[Collection entries]
==============================

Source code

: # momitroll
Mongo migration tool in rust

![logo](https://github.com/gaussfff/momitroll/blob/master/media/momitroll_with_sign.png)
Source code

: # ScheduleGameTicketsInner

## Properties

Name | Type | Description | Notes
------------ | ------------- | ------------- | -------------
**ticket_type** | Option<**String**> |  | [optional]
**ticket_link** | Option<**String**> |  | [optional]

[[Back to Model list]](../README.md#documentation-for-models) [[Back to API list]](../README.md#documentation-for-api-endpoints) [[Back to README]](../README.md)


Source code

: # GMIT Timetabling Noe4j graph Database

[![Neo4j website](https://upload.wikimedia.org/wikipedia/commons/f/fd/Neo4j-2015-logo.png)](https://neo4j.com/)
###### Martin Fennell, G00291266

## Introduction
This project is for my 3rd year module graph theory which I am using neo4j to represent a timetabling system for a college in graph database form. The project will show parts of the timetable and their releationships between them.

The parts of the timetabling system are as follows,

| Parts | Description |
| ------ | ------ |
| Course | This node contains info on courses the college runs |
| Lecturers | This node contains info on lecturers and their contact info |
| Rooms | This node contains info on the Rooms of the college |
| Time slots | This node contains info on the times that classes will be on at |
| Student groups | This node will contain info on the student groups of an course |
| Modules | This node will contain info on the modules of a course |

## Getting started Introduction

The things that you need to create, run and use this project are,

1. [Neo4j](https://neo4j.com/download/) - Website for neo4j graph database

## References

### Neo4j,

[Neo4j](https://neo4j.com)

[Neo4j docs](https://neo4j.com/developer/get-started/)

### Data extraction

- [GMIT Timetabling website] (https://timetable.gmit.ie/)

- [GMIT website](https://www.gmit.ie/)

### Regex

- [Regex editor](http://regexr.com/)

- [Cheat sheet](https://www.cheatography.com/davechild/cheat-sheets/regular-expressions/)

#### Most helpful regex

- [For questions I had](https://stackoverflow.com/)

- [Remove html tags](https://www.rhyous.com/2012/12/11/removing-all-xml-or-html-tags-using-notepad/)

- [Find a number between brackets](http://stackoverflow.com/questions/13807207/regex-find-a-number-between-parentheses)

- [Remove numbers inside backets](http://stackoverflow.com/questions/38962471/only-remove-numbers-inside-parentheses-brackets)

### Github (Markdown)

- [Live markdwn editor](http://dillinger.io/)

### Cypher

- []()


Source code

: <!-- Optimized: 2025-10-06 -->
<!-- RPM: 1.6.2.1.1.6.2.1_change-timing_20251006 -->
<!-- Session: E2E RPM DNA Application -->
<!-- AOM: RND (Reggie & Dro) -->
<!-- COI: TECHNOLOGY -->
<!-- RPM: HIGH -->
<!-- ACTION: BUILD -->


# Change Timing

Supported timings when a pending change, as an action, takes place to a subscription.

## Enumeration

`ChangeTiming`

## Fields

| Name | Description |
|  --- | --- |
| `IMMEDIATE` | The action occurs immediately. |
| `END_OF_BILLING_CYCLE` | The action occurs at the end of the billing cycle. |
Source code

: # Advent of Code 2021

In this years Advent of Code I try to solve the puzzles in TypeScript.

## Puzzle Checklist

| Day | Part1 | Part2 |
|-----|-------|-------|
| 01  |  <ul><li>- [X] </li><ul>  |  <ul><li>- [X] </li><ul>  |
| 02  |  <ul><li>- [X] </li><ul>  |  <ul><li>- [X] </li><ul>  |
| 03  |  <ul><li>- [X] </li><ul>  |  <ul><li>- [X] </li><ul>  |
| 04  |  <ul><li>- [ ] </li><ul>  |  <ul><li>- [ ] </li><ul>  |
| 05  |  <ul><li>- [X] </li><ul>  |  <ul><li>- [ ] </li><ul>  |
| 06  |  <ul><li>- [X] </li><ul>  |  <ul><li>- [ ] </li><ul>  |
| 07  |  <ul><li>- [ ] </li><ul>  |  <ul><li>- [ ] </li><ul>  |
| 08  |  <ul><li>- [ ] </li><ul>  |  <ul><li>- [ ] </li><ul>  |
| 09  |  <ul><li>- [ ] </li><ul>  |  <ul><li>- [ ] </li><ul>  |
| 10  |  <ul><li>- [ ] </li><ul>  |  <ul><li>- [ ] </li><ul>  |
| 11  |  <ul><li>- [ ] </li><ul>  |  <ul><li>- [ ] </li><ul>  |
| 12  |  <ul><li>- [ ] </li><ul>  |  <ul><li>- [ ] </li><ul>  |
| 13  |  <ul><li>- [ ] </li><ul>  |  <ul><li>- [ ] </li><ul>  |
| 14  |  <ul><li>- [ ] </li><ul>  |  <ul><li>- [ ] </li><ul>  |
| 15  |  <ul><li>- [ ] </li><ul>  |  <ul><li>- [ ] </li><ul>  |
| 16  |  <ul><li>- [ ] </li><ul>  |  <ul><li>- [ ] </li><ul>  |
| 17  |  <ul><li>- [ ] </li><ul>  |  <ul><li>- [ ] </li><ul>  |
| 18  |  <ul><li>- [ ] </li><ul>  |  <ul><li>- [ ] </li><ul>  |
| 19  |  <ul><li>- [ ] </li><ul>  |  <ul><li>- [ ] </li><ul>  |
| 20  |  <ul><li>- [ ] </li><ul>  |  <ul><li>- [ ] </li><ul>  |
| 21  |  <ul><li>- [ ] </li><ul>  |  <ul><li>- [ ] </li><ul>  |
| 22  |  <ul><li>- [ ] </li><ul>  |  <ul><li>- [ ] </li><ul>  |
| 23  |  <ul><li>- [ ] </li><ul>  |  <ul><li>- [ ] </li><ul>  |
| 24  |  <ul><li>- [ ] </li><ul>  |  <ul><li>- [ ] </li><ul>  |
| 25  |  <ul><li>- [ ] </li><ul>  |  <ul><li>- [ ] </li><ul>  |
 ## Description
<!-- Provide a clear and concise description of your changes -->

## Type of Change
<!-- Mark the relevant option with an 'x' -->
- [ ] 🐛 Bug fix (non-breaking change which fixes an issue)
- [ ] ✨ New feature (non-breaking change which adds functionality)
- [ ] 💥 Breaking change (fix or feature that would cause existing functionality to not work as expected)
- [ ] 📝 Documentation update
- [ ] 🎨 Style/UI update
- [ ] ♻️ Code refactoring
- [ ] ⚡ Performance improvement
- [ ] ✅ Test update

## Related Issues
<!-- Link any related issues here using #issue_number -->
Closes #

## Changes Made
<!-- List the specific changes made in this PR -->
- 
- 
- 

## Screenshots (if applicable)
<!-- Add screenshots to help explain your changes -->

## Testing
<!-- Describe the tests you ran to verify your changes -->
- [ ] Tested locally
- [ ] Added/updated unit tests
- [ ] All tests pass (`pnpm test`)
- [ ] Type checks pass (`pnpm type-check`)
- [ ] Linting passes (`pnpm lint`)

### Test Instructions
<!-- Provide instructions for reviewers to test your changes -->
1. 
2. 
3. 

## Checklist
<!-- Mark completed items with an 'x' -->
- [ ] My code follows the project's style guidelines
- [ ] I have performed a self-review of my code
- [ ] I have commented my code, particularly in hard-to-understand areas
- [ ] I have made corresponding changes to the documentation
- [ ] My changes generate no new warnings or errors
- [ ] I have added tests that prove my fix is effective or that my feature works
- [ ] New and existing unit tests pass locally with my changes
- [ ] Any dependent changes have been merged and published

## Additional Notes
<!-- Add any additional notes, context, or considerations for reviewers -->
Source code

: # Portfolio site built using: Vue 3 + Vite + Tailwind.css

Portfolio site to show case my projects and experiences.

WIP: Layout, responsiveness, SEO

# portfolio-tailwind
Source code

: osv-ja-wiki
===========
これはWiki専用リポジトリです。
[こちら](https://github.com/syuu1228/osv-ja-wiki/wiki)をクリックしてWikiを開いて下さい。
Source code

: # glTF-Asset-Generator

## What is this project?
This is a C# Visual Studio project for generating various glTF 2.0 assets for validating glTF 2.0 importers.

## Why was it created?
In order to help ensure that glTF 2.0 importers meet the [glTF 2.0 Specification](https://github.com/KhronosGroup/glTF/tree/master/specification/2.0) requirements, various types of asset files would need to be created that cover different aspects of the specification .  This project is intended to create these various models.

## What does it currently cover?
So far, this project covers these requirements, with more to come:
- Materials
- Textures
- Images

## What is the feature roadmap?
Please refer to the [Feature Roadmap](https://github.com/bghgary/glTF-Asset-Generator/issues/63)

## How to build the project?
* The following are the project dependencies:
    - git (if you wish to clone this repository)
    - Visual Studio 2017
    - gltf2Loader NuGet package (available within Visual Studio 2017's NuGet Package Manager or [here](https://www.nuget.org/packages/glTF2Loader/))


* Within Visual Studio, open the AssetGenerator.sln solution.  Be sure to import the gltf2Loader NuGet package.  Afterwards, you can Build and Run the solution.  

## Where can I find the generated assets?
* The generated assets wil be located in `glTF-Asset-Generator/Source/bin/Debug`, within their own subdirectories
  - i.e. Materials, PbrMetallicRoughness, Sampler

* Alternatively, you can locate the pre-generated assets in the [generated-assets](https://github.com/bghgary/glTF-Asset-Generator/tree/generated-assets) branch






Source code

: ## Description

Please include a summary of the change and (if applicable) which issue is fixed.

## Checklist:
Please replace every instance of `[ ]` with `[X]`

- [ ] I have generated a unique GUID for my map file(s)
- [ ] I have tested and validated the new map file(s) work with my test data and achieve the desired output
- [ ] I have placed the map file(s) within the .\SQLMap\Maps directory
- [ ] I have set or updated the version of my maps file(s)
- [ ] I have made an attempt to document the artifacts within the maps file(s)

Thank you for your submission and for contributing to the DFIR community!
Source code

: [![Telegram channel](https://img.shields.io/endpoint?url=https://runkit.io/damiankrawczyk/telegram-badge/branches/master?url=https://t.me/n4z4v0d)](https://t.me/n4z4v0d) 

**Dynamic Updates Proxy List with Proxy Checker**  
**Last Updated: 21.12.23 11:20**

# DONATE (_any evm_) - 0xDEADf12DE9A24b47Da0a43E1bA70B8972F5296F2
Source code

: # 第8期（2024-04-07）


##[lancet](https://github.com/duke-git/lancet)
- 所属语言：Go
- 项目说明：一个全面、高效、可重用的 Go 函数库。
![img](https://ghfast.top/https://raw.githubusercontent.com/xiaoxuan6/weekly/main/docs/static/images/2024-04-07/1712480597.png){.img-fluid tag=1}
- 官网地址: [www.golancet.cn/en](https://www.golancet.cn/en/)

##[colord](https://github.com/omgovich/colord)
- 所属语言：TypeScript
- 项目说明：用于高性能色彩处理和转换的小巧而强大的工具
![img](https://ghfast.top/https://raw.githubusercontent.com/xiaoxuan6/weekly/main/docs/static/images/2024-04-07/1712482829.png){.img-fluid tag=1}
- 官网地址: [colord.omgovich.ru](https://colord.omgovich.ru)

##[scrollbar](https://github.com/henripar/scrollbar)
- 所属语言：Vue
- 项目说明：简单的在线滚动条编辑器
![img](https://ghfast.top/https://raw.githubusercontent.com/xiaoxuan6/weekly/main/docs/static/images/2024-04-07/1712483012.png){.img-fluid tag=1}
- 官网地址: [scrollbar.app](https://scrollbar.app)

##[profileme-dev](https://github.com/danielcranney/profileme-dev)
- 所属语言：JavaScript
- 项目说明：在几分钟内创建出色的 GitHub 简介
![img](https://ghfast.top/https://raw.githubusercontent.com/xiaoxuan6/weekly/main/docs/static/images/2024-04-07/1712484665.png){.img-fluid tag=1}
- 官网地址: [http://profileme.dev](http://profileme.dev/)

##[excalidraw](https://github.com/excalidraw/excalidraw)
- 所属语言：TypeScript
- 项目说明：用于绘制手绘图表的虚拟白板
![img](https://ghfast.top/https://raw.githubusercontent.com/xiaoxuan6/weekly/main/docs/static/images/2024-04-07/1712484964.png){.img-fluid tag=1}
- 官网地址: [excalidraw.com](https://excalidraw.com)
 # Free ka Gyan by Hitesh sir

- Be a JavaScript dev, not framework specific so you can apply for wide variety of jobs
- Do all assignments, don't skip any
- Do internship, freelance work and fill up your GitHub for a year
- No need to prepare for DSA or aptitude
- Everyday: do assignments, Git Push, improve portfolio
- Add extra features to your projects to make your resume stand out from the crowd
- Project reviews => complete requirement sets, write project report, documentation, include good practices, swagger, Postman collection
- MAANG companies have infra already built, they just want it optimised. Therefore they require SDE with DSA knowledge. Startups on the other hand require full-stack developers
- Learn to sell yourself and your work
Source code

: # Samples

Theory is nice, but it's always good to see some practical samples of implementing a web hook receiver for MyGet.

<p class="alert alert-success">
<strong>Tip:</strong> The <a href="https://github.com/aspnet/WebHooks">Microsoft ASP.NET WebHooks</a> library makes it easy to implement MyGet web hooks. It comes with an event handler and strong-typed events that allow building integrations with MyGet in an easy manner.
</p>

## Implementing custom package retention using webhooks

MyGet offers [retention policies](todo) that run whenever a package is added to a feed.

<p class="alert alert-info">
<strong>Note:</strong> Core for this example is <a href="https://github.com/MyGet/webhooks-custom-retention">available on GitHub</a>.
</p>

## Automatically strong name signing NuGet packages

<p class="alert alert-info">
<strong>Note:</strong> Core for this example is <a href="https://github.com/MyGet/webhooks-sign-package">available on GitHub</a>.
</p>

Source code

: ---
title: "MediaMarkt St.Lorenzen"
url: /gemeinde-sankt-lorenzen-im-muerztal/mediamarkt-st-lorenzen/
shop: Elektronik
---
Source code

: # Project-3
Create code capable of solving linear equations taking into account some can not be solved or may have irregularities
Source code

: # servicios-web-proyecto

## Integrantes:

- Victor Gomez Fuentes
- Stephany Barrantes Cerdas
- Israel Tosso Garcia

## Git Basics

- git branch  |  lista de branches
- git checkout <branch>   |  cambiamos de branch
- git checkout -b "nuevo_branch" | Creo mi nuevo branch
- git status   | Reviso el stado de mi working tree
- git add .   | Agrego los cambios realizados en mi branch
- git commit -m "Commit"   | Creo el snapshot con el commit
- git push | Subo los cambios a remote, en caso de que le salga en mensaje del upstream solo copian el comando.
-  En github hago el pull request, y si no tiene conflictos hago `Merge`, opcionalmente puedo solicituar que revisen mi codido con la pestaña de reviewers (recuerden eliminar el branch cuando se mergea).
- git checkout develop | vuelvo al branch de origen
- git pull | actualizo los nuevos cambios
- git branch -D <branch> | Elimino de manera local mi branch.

==============================

### [What you are asked to do]
All that is wanted is the run of lines from the start of the data through the line containing "#### Most helpful regex", copied word for word.

### [Result for this task]
Source code

: # momitroll
Mongo migration tool in rust

![logo](https://github.com/gaussfff/momitroll/blob/master/media/momitroll_with_sign.png)
Source code

: # ScheduleGameTicketsInner

## Properties

Name | Type | Description | Notes
------------ | ------------- | ------------- | -------------
**ticket_type** | Option<**String**> |  | [optional]
**ticket_link** | Option<**String**> |  | [optional]

[[Back to Model list]](../README.md#documentation-for-models) [[Back to API list]](../README.md#documentation-for-api-endpoints) [[Back to README]](../README.md)


Source code

: # GMIT Timetabling Noe4j graph Database

[![Neo4j website](https://upload.wikimedia.org/wikipedia/commons/f/fd/Neo4j-2015-logo.png)](https://neo4j.com/)
###### Martin Fennell, G00291266

## Introduction
This project is for my 3rd year module graph theory which I am using neo4j to represent a timetabling system for a college in graph database form. The project will show parts of the timetable and their releationships between them.

The parts of the timetabling system are as follows,

| Parts | Description |
| ------ | ------ |
| Course | This node contains info on courses the college runs |
| Lecturers | This node contains info on lecturers and their contact info |
| Rooms | This node contains info on the Rooms of the college |
| Time slots | This node contains info on the times that classes will be on at |
| Student groups | This node will contain info on the student groups of an course |
| Modules | This node will contain info on the modules of a course |

## Getting started Introduction

The things that you need to create, run and use this project are,

1. [Neo4j](https://neo4j.com/download/) - Website for neo4j graph database

## References

### Neo4j,

[Neo4j](https://neo4j.com)

[Neo4j docs](https://neo4j.com/developer/get-started/)

### Data extraction

- [GMIT Timetabling website] (https://timetable.gmit.ie/)

- [GMIT website](https://www.gmit.ie/)

### Regex

- [Regex editor](http://regexr.com/)

- [Cheat sheet](https://www.cheatography.com/davechild/cheat-sheets/regular-expressions/)

#### Most helpful regex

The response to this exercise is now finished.